The latter has a high conviction and disciplined approach which helps it stand out. The manager has a contrarian mindset when building a portfolio of 25-35 names, but also prides himself on having lower than average volatility

The number three

If England are to win the World Cup, Joe Root needs to have a great tournament. The number three is normally the glue that holds the innings together – he can play all the shots in the book but also need to play the long-game and get the big score.

Marlborough Multi-Cap Income fund fits nicely in at number three. It invests in much smaller companies than its peers, holding a large number of stocks to ensure it is well diversified. Despite that, it continues to perform while also offering a reasonable yield.

The big hitters

It’s always the big hitters who catch the imagination: they’re the ones you see in the 20-second highlights on the TV news bulletin and in Jos Buttler England have arguably the most innovative big hitter in world cricket. He can win a game in the blink of an eye.

The Baillie Gifford Japanese and T. Rowe Price European Smaller Companies funds fit the bill here. Both are in volatile sectors but have been stellar performers in the medium to long-term – being invested in these funds at the right time may mean a big return.

The all-rounders

Limited overs cricket is the realm of the multi-skilled cricketer and in Ben Stokes, England has someone who can bat, take wickets and be dynamic in the field.

The Man GLG UK Income fund has not just one but two extra attributes. While it invests predominantly in UK companies it can also invest in the shares of European companies that derive a substantial part of their revenues from the UK, and in a company’s bond, rather than its equity.

The M&G Optimal Income fund has a go-anywhere mandate. The fund can, and often does, also invest in shares when the manager believes they are more attractive than the company’s bonds.

The king of spin

Any successful team needs a spin option to take pace off the ball and make the batsmen think. The best spinners not only take wickets but offer control in uncertain times.

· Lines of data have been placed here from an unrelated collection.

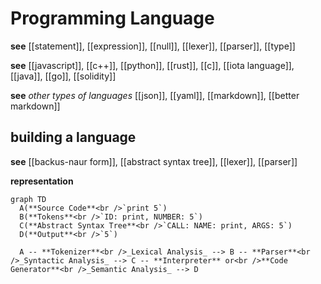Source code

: # Programming Language

**see** [[statement]], [[expression]], [[null]], [[lexer]], [[parser]], [[type]]

**see** [[javascript]], [[c++]], [[python]], [[rust]], [[c]], [[iota language]], [[java]], [[go]], [[solidity]]

**see** _other types of languages_ [[json]], [[yaml]], [[markdown]], [[better markdown]]

## building a language

**see** [[backus-naur form]], [[abstract syntax tree]], [[lexer]], [[parser]]

**representation**

```mermaid
graph TD
  A(**Source Code**<br />`print 5`)
  B(**Tokens**<br />`ID: print, NUMBER: 5`)
  C(**Abstract Syntax Tree**<br />`CALL: NAME: print, ARGS: 5`)
  D(**Output**<br />`5`)

  A -- **Tokenizer**<br />_Lexical Analysis_ --> B -- **Parser**<br />_Syntactic Analysis_ --> C -- **Interpreter** or<br />**Code Generator**<br />_Semantic Analysis_ --> D
```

The JOHCM Global Opportunities fund is a high conviction growth portfolio which has a strong bias towards both large and medium-sized firms. Yet despite holding only 30-40 stocks, the fund has capital preservation at the heart of its investment process.

The speed merchants

The fast bowlers’ job is to take wickets at any cost. In Jofra Archer England has a bowler capable of bowling consistently at 90mph and has all the tricks in the book.

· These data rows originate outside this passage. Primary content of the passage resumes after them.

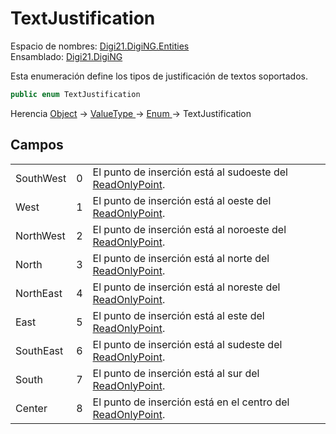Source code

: # TextJustification

Espacio de nombres: [Digi21.DigiNG.Entities](./)  
Ensamblado: [Digi21.DigiNG](../)

Esta enumeración define los tipos de justificación de textos soportados.

```csharp
public enum TextJustification
```

Herencia [Object](https://docs.microsoft.com/en-us/dotnet/api/system.object?view=net-5.0) → [ValueType ](https://docs.microsoft.com/en-us/dotnet/api/system.valuetype?view=net-5.0)→ [Enum ](https://docs.microsoft.com/en-us/dotnet/api/system.enum?view=net-5.0)→ TextJustification

## Campos

|  |  |  |
| :--- | :--- | :--- |
| SouthWest | 0 | El punto de inserción está al sudoeste del [ReadOnlyPoint](readonlypoint/). |
| West | 1 | El punto de inserción está al oeste del [ReadOnlyPoint](readonlypoint/). |
| NorthWest | 2 | El punto de inserción está al noroeste del [ReadOnlyPoint](readonlypoint/). |
| North | 3 | El punto de inserción está al norte del [ReadOnlyPoint](readonlypoint/). |
| NorthEast | 4 | El punto de inserción está al noreste del [ReadOnlyPoint](readonlypoint/). |
| East | 5 | El punto de inserción está al este del [ReadOnlyPoint](readonlypoint/). |
| SouthEast | 6 | El punto de inserción está al sudeste del [ReadOnlyPoint](readonlypoint/). |
| South | 7 | El punto de inserción está al sur del [ReadOnlyPoint](readonlypoint/). |
| Center | 8 | El punto de inserción está en el centro del [ReadOnlyPoint](readonlypoint/). |

##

Again, we’ve chosen two very different funds for this in the shape of Schroder Recovery and Goldman Sachs India Equity Portfolio.

While fast bowlers are all about wickets, Schroder Recovery fund is all about value investing. The managers look for out-of- favour companies with resilient long-term business models, which they believe are ‘cheap’ considering their long-term growth prospects.

Goldman Sachs Indian Equity Portfolio is an all-weather fund designed to tap into the growth of an economy which has been widely tipped to be the fastest growing in the next couple of years.

The death bowler

The death bowler has to be able to do everything. They need to be able to be bowl fast and slow deliveries, as well as mixing up their length with short-balls to Yorkers.

The Threadneedle UK Extended Alpha fund offers something genuinely different to its UK equity peers, with the possibility to profit from both rising and falling share prices. Manager Chris Kinder looks for out-of- favour companies with resilient long-term business models, which he believes are ‘cheap’ considering their long-term growth prospects.

The views of the author and any people interviewed are their own and do not constitute financial advice. However the knowledge that professional analysts have analysed a fund or trust in depth before assigning them a rating can be a valuable additional filter for anyone looking to make their own decisions. Before you make any investment decision make sure you’re comfortable and fully understand the risks. If you invest in fund or trust make sure you know what specific risks they’re exposed to. Past performance is not a reliable guide to future returns. Remember all investments can fall in value as well as rise, so you could make a loss.